(AVAILABLE RECORDS):
..............................
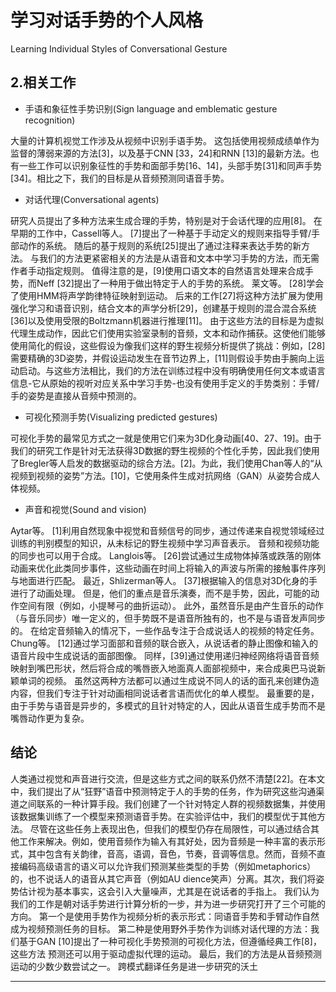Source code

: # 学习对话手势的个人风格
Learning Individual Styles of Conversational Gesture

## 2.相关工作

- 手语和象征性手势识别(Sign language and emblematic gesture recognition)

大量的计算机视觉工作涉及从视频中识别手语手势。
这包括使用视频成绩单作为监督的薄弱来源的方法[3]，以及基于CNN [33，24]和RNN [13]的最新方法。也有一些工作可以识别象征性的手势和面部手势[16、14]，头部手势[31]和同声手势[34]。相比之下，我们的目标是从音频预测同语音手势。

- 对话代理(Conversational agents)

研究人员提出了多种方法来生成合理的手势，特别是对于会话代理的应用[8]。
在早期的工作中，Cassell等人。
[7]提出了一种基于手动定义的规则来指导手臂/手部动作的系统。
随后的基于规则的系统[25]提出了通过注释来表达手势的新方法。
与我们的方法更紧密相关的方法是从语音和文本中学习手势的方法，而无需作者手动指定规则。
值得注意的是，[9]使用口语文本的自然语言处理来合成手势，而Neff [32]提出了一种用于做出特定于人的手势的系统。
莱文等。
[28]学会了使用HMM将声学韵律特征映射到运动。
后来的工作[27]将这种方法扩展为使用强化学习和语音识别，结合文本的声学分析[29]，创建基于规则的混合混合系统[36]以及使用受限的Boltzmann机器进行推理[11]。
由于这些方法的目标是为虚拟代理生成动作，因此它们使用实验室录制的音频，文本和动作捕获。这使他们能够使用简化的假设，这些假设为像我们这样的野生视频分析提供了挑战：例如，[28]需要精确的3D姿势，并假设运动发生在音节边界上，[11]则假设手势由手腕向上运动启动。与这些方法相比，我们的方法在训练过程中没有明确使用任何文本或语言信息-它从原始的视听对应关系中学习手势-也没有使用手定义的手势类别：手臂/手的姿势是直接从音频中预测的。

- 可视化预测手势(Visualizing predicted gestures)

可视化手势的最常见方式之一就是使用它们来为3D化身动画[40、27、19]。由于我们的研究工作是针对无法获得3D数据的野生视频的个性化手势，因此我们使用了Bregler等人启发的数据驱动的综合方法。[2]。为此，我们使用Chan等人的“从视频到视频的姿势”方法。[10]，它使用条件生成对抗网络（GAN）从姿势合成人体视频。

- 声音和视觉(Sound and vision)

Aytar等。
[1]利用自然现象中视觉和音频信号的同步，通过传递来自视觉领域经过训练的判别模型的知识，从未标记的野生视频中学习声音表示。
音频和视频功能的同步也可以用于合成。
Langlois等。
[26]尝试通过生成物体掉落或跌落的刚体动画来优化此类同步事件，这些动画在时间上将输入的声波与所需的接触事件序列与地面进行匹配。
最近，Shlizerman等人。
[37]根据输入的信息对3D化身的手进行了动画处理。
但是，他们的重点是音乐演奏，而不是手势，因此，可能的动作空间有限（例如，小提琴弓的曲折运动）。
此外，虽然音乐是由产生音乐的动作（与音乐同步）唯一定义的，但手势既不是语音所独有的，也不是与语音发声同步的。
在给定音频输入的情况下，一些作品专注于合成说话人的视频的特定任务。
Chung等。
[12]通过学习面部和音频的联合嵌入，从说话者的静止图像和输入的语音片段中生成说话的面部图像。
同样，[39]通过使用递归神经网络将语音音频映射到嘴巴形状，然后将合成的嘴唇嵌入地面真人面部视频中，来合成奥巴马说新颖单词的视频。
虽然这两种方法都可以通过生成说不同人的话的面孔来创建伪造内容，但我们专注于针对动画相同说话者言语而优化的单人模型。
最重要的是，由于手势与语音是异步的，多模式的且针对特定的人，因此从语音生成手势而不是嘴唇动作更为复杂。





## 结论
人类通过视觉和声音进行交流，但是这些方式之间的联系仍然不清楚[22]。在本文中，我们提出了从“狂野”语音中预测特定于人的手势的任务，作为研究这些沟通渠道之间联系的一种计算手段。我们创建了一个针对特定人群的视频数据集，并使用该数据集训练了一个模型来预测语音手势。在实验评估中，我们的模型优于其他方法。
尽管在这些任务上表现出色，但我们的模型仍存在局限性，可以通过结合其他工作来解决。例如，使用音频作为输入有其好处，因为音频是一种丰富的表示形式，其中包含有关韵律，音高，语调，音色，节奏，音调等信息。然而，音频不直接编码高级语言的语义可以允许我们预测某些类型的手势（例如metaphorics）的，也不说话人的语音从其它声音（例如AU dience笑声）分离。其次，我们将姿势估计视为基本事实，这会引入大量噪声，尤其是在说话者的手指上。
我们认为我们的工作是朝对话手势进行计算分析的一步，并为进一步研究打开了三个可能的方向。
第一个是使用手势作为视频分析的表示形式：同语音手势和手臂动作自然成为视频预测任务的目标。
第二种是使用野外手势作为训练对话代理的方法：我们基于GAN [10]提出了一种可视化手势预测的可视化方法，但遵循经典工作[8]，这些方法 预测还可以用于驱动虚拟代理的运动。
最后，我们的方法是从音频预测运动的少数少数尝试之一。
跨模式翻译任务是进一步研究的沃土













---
..............................
(ABOUT THIS TASK):
Hand back all the entries exactly, leaving out the pictures.

(EXERCISE ANSWER):
Source code

: # 学习对话手势的个人风格
Learning Individual Styles of Conversational Gesture

## 2.相关工作

- 手语和象征性手势识别(Sign language and emblematic gesture recognition)

大量的计算机视觉工作涉及从视频中识别手语手势。
这包括使用视频成绩单作为监督的薄弱来源的方法[3]，以及基于CNN [33，24]和RNN [13]的最新方法。也有一些工作可以识别象征性的手势和面部手势[16、14]，头部手势[31]和同声手势[34]。相比之下，我们的目标是从音频预测同语音手势。

- 对话代理(Conversational agents)

研究人员提出了多种方法来生成合理的手势，特别是对于会话代理的应用[8]。
在早期的工作中，Cassell等人。
[7]提出了一种基于手动定义的规则来指导手臂/手部动作的系统。
随后的基于规则的系统[25]提出了通过注释来表达手势的新方法。
与我们的方法更紧密相关的方法是从语音和文本中学习手势的方法，而无需作者手动指定规则。
值得注意的是，[9]使用口语文本的自然语言处理来合成手势，而Neff [32]提出了一种用于做出特定于人的手势的系统。
莱文等。
[28]学会了使用HMM将声学韵律特征映射到运动。
后来的工作[27]将这种方法扩展为使用强化学习和语音识别，结合文本的声学分析[29]，创建基于规则的混合混合系统[36]以及使用受限的Boltzmann机器进行推理[11]。
由于这些方法的目标是为虚拟代理生成动作，因此它们使用实验室录制的音频，文本和动作捕获。这使他们能够使用简化的假设，这些假设为像我们这样的野生视频分析提供了挑战：例如，[28]需要精确的3D姿势，并假设运动发生在音节边界上，[11]则假设手势由手腕向上运动启动。与这些方法相比，我们的方法在训练过程中没有明确使用任何文本或语言信息-它从原始的视听对应关系中学习手势-也没有使用手定义的手势类别：手臂/手的姿势是直接从音频中预测的。

- 可视化预测手势(Visualizing predicted gestures)

可视化手势的最常见方式之一就是使用它们来为3D化身动画[40、27、19]。由于我们的研究工作是针对无法获得3D数据的野生视频的个性化手势，因此我们使用了Bregler等人启发的数据驱动的综合方法。[2]。为此，我们使用Chan等人的“从视频到视频的姿势”方法。[10]，它使用条件生成对抗网络（GAN）从姿势合成人体视频。

- 声音和视觉(Sound and vision)

Aytar等。
[1]利用自然现象中视觉和音频信号的同步，通过传递来自视觉领域经过训练的判别模型的知识，从未标记的野生视频中学习声音表示。
音频和视频功能的同步也可以用于合成。
Langlois等。
[26]尝试通过生成物体掉落或跌落的刚体动画来优化此类同步事件，这些动画在时间上将输入的声波与所需的接触事件序列与地面进行匹配。
最近，Shlizerman等人。
[37]根据输入的信息对3D化身的手进行了动画处理。
但是，他们的重点是音乐演奏，而不是手势，因此，可能的动作空间有限（例如，小提琴弓的曲折运动）。
此外，虽然音乐是由产生音乐的动作（与音乐同步）唯一定义的，但手势既不是语音所独有的，也不是与语音发声同步的。
在给定音频输入的情况下，一些作品专注于合成说话人的视频的特定任务。
Chung等。
[12]通过学习面部和音频的联合嵌入，从说话者的静止图像和输入的语音片段中生成说话的面部图像。
同样，[39]通过使用递归神经网络将语音音频映射到嘴巴形状，然后将合成的嘴唇嵌入地面真人面部视频中，来合成奥巴马说新颖单词的视频。
虽然这两种方法都可以通过生成说不同人的话的面孔来创建伪造内容，但我们专注于针对动画相同说话者言语而优化的单人模型。
最重要的是，由于手势与语音是异步的，多模式的且针对特定的人，因此从语音生成手势而不是嘴唇动作更为复杂。





## 结论
人类通过视觉和声音进行交流，但是这些方式之间的联系仍然不清楚[22]。在本文中，我们提出了从“狂野”语音中预测特定于人的手势的任务，作为研究这些沟通渠道之间联系的一种计算手段。我们创建了一个针对特定人群的视频数据集，并使用该数据集训练了一个模型来预测语音手势。在实验评估中，我们的模型优于其他方法。
尽管在这些任务上表现出色，但我们的模型仍存在局限性，可以通过结合其他工作来解决。例如，使用音频作为输入有其好处，因为音频是一种丰富的表示形式，其中包含有关韵律，音高，语调，音色，节奏，音调等信息。然而，音频不直接编码高级语言的语义可以允许我们预测某些类型的手势（例如metaphorics）的，也不说话人的语音从其它声音（例如AU dience笑声）分离。其次，我们将姿势估计视为基本事实，这会引入大量噪声，尤其是在说话者的手指上。
我们认为我们的工作是朝对话手势进行计算分析的一步，并为进一步研究打开了三个可能的方向。
第一个是使用手势作为视频分析的表示形式：同语音手势和手臂动作自然成为视频预测任务的目标。
第二种是使用野外手势作为训练对话代理的方法：我们基于GAN [10]提出了一种可视化手势预测的可视化方法，但遵循经典工作[8]，这些方法 预测还可以用于驱动虚拟代理的运动。
最后，我们的方法是从音频预测运动的少数少数尝试之一。
跨模式翻译任务是进一步研究的沃土













---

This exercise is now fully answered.